Mechanistic insights into effect of surfactants on oral bioavailability of amorphous solid dispersions.

Drug delivery of poorly soluble drugs in form amorphous solid dispersions (ASDs) is an appealing method to increase in vivo bioavailability. For rational formulation design, a mechanistic understanding of the impact of surfactants on the performance of ASD-based formulations is therefore of importance. In this study, we used hot-melt extrusion to prepare ASDs composed of the model drug substance efavirenz with hydroxypropyl methylcellulose phthalate (HPMCP) as the base polymer, and surfactants. Molecular dynamics simulations and in vitro dissolution studies were used to investigate formation and drug release from polymer vesicles, and their ability to maintain a supersaturation state as a function of surfactant composition. It was possible to identify main factors regulating particle formation and to modify dissolution profiles with different excipient compositions. Animal studies in the rat, in combination with physiologically based pharmacokinetic modeling, demonstrated enhanced drug absorption from formed vesicles. The surfactant composition in the ASD had a direct influence on the morphology of these vesicles, as well as kinetics of drug release, and, therefore, the oral bioavailability. ASDs, prepared by hot-melt extrusion method, were optimized for dissolution and adsorption rates increase. Our findings contribute to a better understanding of dissolution behavior of ASDs with respect to the function of surfactants, aiming to facilitate a rational formulation development and an accelerated transition from in vitro systems to in vivo applications.

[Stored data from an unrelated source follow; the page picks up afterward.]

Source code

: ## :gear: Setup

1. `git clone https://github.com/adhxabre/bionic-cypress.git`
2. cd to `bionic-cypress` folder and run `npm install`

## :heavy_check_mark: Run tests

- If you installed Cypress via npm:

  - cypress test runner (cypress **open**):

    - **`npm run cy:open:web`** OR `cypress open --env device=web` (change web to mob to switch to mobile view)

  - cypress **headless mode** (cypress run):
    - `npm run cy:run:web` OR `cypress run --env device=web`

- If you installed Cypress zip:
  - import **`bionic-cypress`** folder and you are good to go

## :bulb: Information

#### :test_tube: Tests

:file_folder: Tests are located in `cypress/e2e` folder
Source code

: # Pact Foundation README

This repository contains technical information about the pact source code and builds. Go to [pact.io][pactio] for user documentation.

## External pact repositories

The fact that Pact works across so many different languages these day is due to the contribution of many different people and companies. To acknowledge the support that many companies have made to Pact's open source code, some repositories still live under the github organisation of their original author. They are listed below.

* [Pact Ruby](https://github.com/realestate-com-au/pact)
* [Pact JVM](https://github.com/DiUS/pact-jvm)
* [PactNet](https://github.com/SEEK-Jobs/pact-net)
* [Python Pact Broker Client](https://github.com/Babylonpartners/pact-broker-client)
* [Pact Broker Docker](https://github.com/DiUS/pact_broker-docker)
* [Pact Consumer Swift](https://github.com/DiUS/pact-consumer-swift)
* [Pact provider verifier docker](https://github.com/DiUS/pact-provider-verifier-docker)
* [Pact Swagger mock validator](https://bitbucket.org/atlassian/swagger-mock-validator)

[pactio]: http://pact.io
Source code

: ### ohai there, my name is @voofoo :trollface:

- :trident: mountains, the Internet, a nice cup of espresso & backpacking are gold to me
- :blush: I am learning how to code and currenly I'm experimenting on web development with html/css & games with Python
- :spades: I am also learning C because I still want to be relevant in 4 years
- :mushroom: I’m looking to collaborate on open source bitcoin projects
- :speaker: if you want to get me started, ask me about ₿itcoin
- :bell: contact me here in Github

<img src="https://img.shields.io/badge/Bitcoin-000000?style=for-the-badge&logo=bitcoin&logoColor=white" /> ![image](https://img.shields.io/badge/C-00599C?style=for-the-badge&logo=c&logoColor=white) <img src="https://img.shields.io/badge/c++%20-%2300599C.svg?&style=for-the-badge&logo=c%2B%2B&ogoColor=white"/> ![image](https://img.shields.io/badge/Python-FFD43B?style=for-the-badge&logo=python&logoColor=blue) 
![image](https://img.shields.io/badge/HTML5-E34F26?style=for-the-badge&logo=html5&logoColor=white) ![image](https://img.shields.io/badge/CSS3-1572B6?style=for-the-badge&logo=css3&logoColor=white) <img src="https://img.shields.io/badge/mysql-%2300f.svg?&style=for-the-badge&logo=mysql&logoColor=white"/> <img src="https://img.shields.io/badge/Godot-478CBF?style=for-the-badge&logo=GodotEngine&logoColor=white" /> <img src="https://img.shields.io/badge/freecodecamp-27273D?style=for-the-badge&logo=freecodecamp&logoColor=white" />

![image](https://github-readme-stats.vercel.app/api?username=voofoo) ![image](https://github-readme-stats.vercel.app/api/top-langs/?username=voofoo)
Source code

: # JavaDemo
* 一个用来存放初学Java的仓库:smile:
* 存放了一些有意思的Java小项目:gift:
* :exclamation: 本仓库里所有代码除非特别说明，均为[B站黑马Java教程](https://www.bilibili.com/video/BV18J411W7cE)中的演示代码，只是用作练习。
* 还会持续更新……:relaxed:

A combined mathematical model linking the formation of amorphous solid dispersions with hot-melt-extrusion process parameters.

Hot-melt extrusion allows for the continuous production of amorphous solid dispersions, which are used to enhance bioavailability of poorly soluble drugs in pharmaceutical drug delivery. To facilitate formulation and extrusion process development, we propose a mathematical model describing the formation of amorphous solid dispersions in the context of this process. The model is based on the calculation of two key process values: (1) time to dissolution of solid drug particles in molten polymer during extrusion and (2) mean residence of material in the extruder. We suggest that their linking allows for rational process design. Experimental data support the validity of our model for both key process values as well as the overall process. This modeling approach allows for fast and cost-effective formulation and extrusion process development as well as feasibility estimations in early stages of drug development.